▶ [What you need to do]:
Lines to restate from the data below: from the one containing "Java | 0 | [] |" to the one containing "Shell | 0 | [] |", both included. Give them again exactly, and only them.

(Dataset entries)

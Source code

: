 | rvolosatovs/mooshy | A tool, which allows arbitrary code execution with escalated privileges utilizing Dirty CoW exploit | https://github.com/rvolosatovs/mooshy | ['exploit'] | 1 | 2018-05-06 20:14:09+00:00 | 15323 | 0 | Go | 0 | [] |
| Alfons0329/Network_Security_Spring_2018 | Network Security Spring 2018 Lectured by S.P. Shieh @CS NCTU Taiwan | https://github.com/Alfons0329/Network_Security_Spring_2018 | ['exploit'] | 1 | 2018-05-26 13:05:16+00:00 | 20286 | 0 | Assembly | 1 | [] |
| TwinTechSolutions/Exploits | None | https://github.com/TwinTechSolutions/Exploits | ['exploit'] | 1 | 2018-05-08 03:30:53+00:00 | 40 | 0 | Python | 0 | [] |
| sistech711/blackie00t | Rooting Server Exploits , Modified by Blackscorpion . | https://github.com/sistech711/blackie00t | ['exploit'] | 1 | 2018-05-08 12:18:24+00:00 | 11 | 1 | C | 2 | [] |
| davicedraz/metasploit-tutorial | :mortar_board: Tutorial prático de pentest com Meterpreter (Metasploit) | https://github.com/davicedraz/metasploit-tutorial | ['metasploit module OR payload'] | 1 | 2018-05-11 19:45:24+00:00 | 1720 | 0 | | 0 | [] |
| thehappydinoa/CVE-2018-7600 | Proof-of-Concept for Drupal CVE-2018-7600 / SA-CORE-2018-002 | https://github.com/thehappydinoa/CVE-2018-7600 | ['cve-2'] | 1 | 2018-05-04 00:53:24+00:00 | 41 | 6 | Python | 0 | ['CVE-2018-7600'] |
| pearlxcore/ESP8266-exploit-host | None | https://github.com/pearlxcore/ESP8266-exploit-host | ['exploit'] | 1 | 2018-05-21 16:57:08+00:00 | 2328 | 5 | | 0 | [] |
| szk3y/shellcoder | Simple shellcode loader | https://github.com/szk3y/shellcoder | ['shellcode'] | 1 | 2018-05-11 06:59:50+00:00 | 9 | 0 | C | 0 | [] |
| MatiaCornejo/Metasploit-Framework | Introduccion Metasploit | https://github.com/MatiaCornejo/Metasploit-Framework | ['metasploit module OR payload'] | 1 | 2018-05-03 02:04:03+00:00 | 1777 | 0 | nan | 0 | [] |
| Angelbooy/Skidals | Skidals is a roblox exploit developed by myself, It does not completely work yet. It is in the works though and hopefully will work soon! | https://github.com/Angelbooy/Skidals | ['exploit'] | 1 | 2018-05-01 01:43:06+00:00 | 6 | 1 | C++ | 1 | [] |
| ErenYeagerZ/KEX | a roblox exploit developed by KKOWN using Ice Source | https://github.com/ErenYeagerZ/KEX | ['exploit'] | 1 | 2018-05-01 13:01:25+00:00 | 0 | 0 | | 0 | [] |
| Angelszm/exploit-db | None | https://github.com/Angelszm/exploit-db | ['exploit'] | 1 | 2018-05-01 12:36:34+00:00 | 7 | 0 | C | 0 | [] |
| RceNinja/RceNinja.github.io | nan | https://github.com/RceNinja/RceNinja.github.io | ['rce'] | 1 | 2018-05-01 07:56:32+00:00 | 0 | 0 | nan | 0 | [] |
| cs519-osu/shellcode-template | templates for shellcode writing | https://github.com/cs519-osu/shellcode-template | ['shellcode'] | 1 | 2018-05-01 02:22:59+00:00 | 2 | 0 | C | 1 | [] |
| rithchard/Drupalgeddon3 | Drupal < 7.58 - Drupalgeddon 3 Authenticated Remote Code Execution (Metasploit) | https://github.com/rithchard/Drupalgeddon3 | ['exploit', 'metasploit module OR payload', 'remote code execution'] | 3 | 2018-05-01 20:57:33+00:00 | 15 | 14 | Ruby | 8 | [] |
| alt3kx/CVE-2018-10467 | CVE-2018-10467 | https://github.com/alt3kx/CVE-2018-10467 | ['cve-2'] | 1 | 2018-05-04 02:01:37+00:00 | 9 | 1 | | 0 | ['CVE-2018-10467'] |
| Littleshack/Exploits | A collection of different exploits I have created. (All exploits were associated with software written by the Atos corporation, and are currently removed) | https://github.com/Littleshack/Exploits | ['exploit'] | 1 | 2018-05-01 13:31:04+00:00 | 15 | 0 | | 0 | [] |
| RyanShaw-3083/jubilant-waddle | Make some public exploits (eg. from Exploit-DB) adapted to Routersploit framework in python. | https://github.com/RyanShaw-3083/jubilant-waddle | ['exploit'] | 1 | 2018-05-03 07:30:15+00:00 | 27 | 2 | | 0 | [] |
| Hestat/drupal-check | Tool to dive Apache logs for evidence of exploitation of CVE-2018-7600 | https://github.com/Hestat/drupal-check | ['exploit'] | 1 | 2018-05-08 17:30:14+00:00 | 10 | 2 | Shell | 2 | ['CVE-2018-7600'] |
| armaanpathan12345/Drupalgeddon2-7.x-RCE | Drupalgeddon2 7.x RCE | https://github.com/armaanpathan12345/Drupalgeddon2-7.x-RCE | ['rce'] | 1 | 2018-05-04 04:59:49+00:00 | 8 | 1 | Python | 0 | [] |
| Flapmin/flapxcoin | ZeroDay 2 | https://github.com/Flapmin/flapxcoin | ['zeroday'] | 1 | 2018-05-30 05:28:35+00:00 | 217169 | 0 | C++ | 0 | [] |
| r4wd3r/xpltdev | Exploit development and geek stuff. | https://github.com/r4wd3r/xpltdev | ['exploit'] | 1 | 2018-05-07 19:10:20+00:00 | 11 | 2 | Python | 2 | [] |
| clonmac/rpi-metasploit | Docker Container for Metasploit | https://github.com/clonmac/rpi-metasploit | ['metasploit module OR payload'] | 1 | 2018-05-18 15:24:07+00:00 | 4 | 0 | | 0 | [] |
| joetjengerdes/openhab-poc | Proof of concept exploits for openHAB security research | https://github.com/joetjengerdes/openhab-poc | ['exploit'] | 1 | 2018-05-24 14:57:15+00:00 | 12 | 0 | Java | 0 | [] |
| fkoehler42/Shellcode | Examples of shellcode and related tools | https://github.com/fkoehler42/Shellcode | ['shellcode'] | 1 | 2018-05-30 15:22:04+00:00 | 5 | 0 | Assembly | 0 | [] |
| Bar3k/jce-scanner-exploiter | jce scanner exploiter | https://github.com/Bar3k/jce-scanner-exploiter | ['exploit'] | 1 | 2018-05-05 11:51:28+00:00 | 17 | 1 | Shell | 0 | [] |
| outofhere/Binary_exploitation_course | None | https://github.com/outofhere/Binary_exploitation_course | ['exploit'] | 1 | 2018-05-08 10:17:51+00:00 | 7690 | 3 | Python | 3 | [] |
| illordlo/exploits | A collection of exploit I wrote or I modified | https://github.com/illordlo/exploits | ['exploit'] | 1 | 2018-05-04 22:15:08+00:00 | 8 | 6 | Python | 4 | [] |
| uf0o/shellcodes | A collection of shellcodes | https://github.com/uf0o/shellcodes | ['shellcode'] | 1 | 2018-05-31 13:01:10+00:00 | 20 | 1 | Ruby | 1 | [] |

▶ [Task response]:
| joetjengerdes/openhab-poc | Proof of concept exploits for openHAB security research | https://github.com/joetjengerdes/openhab-poc | ['exploit'] | 1 | 2018-05-24 14:57:15+00:00 | 12 | 0 | Java | 0 | [] |
| fkoehler42/Shellcode | Examples of shellcode and related tools | https://github.com/fkoehler42/Shellcode | ['shellcode'] | 1 | 2018-05-30 15:22:04+00:00 | 5 | 0 | Assembly | 0 | [] |
| Bar3k/jce-scanner-exploiter | jce scanner exploiter | https://github.com/Bar3k/jce-scanner-exploiter | ['exploit'] | 1 | 2018-05-05 11:51:28+00:00 | 17 | 1 | Shell | 0 | [] |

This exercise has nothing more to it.